Document images with source code:
┄┄┄┄┄┄┄┄┄┄┄┄┄┄┄┄┄┄┄┄

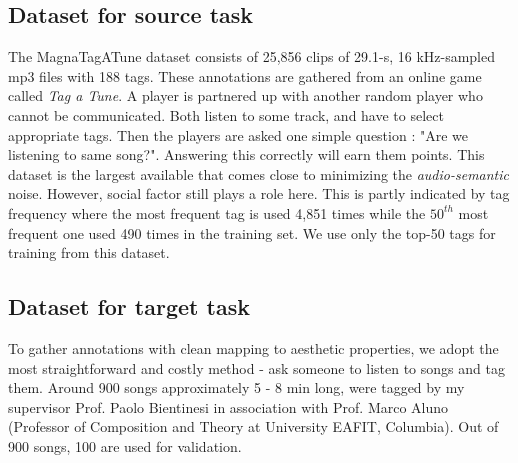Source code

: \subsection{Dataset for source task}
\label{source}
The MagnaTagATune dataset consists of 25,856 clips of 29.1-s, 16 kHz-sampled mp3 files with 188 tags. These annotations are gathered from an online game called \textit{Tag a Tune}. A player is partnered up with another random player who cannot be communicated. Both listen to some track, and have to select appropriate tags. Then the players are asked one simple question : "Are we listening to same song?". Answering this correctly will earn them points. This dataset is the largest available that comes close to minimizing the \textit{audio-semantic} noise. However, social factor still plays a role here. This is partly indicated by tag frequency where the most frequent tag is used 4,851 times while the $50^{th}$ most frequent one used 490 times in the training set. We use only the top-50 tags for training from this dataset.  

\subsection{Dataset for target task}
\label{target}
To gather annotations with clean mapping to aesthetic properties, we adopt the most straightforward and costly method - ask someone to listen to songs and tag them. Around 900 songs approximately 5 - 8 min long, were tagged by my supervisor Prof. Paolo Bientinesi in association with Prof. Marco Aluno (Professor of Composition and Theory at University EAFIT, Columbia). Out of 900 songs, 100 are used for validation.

┄┄┄┄┄┄┄┄┄┄┄┄┄┄┄┄┄┄┄┄

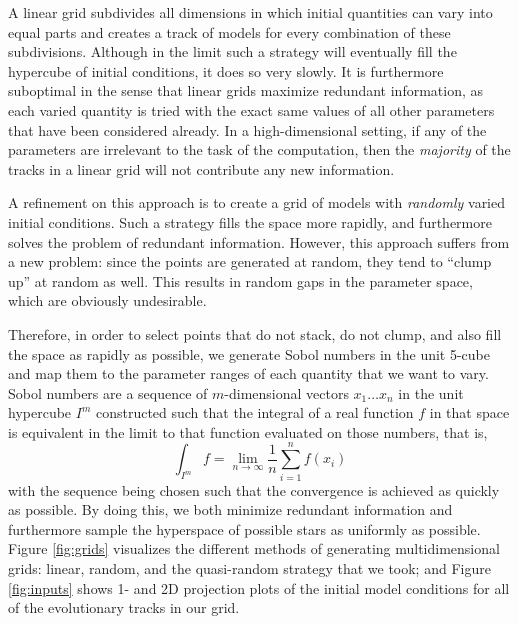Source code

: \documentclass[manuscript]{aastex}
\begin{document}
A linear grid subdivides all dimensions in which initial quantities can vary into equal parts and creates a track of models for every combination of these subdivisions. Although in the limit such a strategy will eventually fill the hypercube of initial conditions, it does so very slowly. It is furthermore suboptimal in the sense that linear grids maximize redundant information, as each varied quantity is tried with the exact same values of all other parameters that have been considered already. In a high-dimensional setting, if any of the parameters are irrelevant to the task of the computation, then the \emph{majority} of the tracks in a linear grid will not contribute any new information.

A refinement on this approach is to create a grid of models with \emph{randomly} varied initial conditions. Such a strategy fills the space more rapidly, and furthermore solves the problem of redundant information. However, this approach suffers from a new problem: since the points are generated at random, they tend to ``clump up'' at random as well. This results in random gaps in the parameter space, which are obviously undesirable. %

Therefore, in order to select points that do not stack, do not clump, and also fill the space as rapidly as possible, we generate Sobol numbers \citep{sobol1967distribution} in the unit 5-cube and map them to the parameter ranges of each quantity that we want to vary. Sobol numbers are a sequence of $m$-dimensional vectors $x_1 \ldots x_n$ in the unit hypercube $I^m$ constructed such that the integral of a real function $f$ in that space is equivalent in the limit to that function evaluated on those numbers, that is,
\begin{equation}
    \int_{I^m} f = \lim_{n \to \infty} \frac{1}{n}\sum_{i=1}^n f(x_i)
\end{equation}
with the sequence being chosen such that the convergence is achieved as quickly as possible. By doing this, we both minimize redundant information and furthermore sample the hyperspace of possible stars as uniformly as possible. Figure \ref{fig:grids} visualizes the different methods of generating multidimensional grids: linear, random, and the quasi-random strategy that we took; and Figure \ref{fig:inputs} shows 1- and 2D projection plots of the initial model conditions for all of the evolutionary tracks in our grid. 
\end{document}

┄┄┄┄┄┄┄┄┄┄┄┄┄┄┄┄┄┄┄┄

• Task goal: All lines above with "grids" in them should be returned.

• Answer space:
A linear grid subdivides all dimensions in which initial quantities can vary into equal parts and creates a track of models for every combination of these subdivisions. Although in the limit such a strategy will eventually fill the hypercube of initial conditions, it does so very slowly. It is furthermore suboptimal in the sense that linear grids maximize redundant information, as each varied quantity is tried with the exact same values of all other parameters that have been considered already. In a high-dimensional setting, if any of the parameters are irrelevant to the task of the computation, then the \emph{majority} of the tracks in a linear grid will not contribute any new information.
with the sequence being chosen such that the convergence is achieved as quickly as possible. By doing this, we both minimize redundant information and furthermore sample the hyperspace of possible stars as uniformly as possible. Figure \ref{fig:grids} visualizes the different methods of generating multidimensional grids: linear, random, and the quasi-random strategy that we took; and Figure \ref{fig:inputs} shows 1- and 2D projection plots of the initial model conditions for all of the evolutionary tracks in our grid. 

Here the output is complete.